Attendu que la fausse application de la loi procède du fait que « tantôt le juge a commis une erreur sur la définition même du concept qualificateur, tantôt le juge tout en retenant une qualification exacte de ce concept, a appliqué celui-ci à une situation qui n'en respecte pas les conditions » ;
Attendu qu'il y a lieu de rappeler les dispositions des articles dont la fausse application est alléguée ;
Article 45 : « Les droits coutumiers individuels ainsi constatés quand ils comportent une emprise évidente sur le sol se traduisant par des constructions ou une mise en valeur régulière sauf, le cas échéant interruptions justifiées par les modes de culture peuvent être grevés de droits nouveaux ou concédés au profit de tous tiers. Dans ce cas le nouveau concessionnaire est tenu de requérir sans délai l'immatriculation de l'immeuble.

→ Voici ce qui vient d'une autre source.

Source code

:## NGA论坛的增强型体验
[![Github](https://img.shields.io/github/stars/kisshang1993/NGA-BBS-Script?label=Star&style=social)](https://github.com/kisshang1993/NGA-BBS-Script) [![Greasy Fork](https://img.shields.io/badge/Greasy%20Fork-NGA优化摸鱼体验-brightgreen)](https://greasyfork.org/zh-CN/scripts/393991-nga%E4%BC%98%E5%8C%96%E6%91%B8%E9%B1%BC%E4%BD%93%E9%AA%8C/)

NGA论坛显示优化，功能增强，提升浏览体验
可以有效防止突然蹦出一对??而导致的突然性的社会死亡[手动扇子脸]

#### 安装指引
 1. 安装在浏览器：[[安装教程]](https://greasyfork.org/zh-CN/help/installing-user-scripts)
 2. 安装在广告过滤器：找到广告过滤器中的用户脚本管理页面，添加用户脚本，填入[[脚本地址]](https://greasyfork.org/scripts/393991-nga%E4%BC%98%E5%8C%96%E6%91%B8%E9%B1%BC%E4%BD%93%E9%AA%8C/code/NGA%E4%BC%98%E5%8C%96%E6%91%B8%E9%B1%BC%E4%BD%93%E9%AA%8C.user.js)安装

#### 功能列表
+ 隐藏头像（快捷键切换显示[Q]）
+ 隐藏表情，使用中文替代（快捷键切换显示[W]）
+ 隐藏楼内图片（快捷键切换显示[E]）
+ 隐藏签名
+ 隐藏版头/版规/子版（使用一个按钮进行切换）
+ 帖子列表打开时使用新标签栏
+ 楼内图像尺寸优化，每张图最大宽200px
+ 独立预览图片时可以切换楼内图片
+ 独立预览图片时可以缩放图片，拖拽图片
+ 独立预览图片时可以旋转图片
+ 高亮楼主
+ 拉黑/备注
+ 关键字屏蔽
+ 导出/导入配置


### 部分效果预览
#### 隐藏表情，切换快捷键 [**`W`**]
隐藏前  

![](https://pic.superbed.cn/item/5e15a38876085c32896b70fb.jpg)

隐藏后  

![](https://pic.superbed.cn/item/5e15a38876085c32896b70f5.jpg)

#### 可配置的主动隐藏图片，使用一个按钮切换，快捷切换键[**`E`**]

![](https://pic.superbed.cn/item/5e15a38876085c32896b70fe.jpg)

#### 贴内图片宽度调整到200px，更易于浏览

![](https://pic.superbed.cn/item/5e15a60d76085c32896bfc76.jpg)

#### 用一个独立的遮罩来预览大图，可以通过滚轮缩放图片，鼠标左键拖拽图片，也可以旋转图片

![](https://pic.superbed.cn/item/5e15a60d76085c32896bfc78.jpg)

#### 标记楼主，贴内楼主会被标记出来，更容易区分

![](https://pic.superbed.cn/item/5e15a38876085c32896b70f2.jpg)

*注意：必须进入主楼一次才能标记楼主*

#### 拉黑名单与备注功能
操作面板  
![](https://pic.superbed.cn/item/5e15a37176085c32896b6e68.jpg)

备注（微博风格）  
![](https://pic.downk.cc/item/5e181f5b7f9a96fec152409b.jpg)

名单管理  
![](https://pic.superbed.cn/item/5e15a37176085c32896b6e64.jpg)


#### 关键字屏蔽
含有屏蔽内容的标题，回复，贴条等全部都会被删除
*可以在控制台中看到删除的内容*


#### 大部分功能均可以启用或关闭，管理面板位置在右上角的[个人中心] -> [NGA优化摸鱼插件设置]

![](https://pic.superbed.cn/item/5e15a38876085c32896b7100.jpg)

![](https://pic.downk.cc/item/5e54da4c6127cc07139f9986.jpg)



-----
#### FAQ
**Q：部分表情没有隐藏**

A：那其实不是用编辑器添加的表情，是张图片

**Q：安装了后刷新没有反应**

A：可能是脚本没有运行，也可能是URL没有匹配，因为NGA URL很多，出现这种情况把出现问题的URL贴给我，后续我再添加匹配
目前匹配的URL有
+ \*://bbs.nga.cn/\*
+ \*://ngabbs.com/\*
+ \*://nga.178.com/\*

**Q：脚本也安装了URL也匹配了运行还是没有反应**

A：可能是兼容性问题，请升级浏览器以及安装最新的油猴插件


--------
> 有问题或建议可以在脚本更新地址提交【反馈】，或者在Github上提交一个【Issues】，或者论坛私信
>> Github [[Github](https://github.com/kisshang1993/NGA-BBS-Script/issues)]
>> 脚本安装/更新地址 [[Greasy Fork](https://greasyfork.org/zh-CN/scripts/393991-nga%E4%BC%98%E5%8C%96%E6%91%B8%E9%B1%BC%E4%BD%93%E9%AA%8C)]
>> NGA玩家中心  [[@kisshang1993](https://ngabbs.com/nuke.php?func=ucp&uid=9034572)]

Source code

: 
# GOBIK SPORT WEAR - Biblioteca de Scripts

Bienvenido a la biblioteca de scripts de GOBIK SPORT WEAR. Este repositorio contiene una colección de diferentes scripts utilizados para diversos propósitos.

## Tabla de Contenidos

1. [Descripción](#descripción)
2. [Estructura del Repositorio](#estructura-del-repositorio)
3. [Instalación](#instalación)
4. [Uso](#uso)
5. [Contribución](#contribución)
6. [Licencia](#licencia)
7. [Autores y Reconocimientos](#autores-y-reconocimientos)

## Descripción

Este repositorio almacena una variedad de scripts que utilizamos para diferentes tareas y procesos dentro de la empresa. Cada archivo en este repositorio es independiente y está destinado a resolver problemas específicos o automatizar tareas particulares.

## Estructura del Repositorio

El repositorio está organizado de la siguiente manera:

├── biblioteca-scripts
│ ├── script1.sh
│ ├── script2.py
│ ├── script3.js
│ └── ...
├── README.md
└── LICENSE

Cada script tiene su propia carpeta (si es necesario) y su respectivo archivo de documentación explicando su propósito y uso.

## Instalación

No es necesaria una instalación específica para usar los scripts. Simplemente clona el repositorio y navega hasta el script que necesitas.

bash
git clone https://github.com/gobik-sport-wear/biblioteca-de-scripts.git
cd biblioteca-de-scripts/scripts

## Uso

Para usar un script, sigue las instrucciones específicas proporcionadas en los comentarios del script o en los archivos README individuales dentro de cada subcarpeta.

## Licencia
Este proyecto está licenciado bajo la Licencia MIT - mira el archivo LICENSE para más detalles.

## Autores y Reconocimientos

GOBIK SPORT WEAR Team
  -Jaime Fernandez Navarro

Les droits ainsi constatés lorsqu'ils comportent une emprise évidente et permanente sur le sol peuvent également être transformés en droit de propriété au profit de leur titulaire qui requiert à cet effet leur immatriculation ».
Article 46 : « Les droits coutumiers autres que ceux définis à l'article précédent ne peuvent être immatriculés, Ils ne peuvent être transférés qu'à des individus ou collectivités susceptibles de posséder les mêmes droits en vertu de la coutume et seulement dans les conditions et limites qu'elle prévoit.
Néanmoins il peut être fait abandon de tous droits fonciers tant en faveur des collectivités et établissements publics qu'en faveur des demandeurs de concessions » ;
Attendu qu'il résulte de ces articles que le législateur tout en reconnaissant l'existence de droits coutumiers soumet cependant leur consécration à la notion d'emprise évidente et permanente que ce concept d'emprise évidente et permanente se traduit par une mise en valeur régulière ou par des constructions ;
Attendu que la Cour d'appel de Kayes pour déclarer Hamadi Konté détenteur de droits coutumiers sur la parcelle litigieuse énonce que : « les témoins de l'intimé après avoir donné des précisons sur la situation dudit champ ont déclaré l'avoir exploité personnellement sur autorisation du père de l'intimé ou de l'intimé lui-même « Que le transport effectué sur les lieux par le premier juge a confirmé l'existence du monticule comme limite naturelle et du baobab dont ont fait cas l'intimé et ses témoins » ;
« Qu'il appert de tout ce qui précède que c'est l'intimé qui a une emprise évidente permanente et paisible sur le champ objet du litige » ; Qu'en se fondant sur les déclarations au demeurant contradictoires des témoins de l'intimé pour déclarer que celui-ci a une emprise évidente permanente et paisible sur le champ litigieux sans préciser par quelle mise en valeur ou par quelles constructions se traduisait cette emprise la Cour d'appel de Kayes a fait une application erronée des dispositions des articles 45 et 46 du code domanial et foncier ;
Qu'il s'ensuit que le moyen est fondé et doit être accueilli ;
PAR CES MOTIFS En la forme : reçoit le pourvoi ; Au fond : casse et annule l'arrêt déféré ; Renvoie la cause et les parties devant la Cour d'appel de Bamako Ordonne la restitution de l'amende de consignation. Met les dépens à la charge du Trésor Public.
Ainsi fait, jugé et prononcé publiquement les jour, mois et an que dessus.
ET ONT SIGNE LE PRESIDENT ET LE GREFFIER./.